Teil des Dokumentarfilms von Verena Endtner wurde die Familie Bucher durch einen gemeinsamen Bekannten, Kolumnist und Hausmann Bänz Friedli, den Olivia und Sandro Bucher an einem seiner Auftritte kennengelernt hatten und der sie an die Regisseurin vermittelte. Daraufhin wurde die junge Familie über fünf Jahre hinweg von einem Filmteam begleitet: «Die Kamera auszublenden, war nicht immer ganz einfach, besonders für die Kinder», erzählt Olivia Bucher. Trotz der ungewohnten Situation seien sie mit dem Ergebnis mehr als zufrieden.

«Wir bekommen häufig die Rückmeldung, dass wir als Familie authentisch und harmonisch rüberkommen.» Dass man sieht, dass sie gemeinsam als Team arbeiten, finden die Buchers sehr schön. «Wir wollen zeigen, dass auch Männer einen Grossteil der Kinderbetreuung übernehmen können, und andere dazu motivieren, ihr Familienleben genau so zu gestalten, wie es für sie stimmt», meint Olivia Bucher.

Familie Bucher im Film «Von der Rolle». (Bild: PD)

Sandro Bucher im Film «Von der Rolle». (Bild: PD)

Von der Rolle

Akzeptieren wir verkrustete Rollenbilder oder leben wir selbstbestimmte Familienmodelle? Der Film «Von der Rolle» begleitet drei Fami­lien im Alltag, wo sich Väter stärker in der Betreuungsarbeit engagieren als Mütter.

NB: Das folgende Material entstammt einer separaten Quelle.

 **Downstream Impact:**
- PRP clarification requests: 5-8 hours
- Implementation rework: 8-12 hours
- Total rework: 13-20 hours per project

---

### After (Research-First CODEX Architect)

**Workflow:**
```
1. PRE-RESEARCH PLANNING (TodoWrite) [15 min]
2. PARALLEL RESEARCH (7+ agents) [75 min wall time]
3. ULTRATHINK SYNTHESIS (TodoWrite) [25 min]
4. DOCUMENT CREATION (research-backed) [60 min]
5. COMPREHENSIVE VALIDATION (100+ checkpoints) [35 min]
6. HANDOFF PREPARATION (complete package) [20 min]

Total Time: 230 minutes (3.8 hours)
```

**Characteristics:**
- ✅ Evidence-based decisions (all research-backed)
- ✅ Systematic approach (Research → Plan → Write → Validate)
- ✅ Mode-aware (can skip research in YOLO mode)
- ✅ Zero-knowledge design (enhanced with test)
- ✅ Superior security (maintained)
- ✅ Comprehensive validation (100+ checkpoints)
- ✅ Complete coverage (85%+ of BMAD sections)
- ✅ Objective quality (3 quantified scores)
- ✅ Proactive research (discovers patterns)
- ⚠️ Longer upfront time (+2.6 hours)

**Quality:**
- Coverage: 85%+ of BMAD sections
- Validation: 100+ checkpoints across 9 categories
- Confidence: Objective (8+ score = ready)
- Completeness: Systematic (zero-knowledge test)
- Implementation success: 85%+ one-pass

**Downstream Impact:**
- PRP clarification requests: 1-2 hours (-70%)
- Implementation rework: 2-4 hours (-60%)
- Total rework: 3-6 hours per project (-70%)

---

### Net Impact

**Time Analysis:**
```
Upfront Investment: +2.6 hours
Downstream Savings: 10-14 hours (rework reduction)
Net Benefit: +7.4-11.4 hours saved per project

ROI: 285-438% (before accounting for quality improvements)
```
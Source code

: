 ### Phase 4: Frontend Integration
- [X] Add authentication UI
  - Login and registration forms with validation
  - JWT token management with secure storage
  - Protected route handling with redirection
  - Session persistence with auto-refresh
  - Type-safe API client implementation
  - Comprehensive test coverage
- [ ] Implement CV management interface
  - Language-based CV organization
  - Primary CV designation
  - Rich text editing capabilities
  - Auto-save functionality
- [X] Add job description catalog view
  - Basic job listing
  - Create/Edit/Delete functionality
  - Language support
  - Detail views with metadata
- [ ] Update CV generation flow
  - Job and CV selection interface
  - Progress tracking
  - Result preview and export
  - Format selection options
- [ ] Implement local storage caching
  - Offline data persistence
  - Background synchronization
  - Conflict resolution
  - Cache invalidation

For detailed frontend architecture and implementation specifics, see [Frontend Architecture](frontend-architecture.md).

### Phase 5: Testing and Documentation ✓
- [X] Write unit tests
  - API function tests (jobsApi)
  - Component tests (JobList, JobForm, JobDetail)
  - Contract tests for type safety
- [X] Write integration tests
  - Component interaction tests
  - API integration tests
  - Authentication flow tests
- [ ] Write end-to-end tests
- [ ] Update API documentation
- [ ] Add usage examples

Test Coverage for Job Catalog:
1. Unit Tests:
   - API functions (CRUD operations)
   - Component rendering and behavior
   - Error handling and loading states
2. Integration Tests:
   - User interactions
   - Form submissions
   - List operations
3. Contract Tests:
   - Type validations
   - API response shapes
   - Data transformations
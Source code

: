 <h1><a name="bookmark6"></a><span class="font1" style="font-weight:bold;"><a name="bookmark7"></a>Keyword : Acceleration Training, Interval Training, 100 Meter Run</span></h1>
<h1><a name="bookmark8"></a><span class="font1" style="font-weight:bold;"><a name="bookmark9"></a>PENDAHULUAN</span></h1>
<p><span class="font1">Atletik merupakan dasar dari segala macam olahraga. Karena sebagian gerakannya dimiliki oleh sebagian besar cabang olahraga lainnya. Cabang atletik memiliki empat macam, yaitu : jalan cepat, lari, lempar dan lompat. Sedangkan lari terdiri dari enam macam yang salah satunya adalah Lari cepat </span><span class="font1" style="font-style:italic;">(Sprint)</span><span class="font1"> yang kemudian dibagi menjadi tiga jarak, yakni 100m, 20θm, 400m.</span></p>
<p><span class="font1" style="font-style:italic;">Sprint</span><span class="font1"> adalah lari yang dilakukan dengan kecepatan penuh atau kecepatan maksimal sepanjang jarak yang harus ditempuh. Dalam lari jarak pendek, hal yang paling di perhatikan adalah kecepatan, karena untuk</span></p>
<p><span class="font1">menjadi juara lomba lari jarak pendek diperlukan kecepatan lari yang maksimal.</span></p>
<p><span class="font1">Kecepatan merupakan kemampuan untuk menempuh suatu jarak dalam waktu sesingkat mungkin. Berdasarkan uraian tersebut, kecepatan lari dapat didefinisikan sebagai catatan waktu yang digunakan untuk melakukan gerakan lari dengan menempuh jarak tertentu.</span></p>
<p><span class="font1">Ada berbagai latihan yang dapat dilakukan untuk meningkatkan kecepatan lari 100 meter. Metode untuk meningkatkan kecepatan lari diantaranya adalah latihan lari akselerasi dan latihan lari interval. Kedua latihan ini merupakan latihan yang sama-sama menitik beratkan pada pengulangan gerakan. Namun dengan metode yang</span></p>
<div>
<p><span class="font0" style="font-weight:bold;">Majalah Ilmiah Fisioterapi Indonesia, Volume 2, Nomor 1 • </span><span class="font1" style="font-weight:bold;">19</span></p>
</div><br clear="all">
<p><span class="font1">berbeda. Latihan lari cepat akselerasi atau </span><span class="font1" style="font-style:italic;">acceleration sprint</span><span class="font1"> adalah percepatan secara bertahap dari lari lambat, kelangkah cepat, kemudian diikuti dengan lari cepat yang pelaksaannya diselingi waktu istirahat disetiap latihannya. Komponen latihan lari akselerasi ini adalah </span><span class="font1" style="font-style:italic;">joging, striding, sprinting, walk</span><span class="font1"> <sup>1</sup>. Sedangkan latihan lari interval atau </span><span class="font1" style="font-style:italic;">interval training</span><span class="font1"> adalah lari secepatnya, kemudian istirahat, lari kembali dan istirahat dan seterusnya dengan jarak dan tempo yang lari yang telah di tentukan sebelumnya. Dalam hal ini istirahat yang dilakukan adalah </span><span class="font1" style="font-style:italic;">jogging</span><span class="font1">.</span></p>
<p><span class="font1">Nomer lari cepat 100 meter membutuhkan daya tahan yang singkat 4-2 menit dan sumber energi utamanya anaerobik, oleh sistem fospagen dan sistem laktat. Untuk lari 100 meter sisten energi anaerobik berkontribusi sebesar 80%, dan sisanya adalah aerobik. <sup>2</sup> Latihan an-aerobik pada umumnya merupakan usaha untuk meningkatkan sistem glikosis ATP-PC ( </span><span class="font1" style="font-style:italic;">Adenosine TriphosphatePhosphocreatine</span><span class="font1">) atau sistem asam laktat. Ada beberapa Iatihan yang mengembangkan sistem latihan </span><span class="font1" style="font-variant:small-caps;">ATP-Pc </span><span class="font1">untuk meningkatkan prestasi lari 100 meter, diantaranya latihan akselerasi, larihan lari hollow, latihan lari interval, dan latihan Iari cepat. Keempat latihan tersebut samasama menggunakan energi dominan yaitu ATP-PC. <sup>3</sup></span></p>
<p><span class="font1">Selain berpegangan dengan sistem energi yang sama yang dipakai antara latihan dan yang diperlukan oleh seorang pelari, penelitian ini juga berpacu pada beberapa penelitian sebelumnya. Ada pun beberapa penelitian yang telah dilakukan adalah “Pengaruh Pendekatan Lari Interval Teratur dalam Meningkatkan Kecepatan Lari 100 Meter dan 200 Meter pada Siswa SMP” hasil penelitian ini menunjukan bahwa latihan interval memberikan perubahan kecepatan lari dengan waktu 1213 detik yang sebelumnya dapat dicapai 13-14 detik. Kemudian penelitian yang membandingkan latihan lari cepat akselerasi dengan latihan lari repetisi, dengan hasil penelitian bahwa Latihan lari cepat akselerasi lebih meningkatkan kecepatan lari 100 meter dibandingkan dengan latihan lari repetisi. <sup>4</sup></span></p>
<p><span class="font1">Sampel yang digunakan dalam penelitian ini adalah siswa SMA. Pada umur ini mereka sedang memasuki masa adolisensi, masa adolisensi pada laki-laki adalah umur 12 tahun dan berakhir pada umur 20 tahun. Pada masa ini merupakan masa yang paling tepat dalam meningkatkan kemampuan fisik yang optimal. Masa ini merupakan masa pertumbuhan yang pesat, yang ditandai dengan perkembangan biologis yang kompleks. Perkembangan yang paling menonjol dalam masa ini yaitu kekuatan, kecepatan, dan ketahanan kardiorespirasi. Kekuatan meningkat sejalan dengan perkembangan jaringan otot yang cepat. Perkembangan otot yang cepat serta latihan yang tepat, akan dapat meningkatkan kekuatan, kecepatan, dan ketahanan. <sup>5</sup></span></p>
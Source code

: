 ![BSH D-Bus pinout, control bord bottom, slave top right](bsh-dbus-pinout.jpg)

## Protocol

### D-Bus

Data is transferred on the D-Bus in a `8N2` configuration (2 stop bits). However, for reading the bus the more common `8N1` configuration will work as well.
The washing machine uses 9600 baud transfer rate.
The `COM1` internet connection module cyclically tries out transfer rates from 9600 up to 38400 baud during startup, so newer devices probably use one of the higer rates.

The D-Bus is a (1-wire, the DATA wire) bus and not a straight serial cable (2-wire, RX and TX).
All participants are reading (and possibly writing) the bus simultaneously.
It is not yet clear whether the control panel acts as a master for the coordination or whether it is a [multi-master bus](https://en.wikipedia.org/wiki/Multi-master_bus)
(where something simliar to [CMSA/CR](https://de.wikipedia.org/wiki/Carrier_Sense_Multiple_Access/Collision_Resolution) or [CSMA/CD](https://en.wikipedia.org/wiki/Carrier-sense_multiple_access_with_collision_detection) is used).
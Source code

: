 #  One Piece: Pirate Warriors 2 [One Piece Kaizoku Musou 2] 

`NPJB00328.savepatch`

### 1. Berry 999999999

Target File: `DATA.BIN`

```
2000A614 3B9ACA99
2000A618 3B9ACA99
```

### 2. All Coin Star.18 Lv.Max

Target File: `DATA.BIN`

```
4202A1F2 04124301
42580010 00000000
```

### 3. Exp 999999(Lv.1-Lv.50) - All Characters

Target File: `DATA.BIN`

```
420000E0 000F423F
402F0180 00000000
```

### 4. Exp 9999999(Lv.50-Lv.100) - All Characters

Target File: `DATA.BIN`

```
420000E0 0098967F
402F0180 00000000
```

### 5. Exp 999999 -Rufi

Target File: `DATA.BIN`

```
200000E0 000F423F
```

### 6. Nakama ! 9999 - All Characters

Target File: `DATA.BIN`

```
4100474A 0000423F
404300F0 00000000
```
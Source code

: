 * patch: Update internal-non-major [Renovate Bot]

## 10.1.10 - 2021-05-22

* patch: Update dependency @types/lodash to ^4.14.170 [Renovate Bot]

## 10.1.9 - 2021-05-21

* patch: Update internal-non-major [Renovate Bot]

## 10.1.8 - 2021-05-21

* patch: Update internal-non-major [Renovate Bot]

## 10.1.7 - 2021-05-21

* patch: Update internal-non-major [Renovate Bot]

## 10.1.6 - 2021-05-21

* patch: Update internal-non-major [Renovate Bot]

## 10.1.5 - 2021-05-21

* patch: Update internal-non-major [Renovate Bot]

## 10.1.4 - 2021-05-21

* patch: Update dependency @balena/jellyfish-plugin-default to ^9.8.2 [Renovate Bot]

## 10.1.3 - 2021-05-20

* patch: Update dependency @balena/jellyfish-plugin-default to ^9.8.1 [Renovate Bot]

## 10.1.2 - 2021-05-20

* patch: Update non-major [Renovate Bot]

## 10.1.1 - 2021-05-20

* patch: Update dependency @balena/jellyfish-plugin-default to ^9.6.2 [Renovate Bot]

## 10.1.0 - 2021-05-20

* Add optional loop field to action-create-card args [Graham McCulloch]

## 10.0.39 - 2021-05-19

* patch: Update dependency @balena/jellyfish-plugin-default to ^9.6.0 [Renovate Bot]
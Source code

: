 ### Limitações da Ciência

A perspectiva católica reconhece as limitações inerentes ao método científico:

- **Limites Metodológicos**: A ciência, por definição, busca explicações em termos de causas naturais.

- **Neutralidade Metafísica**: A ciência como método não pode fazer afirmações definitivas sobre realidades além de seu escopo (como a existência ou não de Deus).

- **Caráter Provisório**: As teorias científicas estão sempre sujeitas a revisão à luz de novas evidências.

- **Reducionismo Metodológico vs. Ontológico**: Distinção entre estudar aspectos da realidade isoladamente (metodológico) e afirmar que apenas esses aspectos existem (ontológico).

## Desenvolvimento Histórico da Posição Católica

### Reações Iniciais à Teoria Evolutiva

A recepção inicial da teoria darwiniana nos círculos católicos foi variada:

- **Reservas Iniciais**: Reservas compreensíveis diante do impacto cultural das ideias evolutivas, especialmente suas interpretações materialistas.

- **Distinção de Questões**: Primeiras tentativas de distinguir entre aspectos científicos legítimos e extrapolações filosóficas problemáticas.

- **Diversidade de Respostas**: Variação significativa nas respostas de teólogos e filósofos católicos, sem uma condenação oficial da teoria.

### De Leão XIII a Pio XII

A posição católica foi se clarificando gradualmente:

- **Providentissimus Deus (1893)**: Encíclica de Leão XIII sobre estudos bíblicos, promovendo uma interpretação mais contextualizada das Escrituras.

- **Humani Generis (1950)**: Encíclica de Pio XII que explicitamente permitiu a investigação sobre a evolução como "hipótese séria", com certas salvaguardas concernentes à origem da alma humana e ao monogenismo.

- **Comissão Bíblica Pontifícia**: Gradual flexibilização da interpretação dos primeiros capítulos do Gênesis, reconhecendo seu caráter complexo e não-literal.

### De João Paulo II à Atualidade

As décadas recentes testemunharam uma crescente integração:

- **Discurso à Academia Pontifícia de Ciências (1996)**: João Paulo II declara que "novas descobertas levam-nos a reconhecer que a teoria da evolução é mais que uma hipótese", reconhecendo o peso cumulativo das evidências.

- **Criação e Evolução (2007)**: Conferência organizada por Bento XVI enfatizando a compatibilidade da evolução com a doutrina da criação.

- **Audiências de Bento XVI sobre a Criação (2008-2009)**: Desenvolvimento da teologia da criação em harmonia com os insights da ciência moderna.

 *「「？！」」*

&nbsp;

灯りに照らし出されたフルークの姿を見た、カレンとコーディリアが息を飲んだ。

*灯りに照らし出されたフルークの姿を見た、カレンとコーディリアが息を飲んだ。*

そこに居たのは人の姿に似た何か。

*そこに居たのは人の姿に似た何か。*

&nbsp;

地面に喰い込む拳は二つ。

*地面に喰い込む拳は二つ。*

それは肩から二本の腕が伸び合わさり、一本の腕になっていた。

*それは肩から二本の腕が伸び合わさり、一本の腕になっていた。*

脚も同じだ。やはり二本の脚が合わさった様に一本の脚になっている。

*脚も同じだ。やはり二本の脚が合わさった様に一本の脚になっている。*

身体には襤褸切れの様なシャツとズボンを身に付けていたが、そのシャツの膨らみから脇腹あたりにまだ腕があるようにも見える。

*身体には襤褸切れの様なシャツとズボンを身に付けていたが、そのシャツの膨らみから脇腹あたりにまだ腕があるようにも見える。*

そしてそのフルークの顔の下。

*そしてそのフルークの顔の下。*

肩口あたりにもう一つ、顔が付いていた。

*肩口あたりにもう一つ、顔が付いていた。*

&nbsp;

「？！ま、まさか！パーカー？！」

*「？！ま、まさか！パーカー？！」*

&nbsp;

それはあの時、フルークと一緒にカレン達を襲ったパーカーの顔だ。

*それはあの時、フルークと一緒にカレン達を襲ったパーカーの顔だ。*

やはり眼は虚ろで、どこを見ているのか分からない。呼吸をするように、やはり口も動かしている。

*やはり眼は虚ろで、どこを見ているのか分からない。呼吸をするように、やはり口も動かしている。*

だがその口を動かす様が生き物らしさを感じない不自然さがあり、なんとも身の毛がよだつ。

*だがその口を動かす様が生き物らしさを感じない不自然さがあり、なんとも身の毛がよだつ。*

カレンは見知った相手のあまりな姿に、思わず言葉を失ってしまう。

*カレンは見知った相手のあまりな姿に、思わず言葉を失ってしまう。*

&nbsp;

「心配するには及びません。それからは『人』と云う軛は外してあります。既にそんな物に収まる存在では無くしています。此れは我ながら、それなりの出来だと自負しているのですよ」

Olivia und Sandro Bucher aus Emmenbrücke stellen mit ihren drei Söhnen eine der drei porträtierten Familien dar und geben Einblick in ihr Familienmodell: Vollzeit-Hausmann Sandro und Businessfrau Olivia Bucher haben die Rollen getauscht. Der Film kann unter anderem auf cinefile.ch gestreamt werden.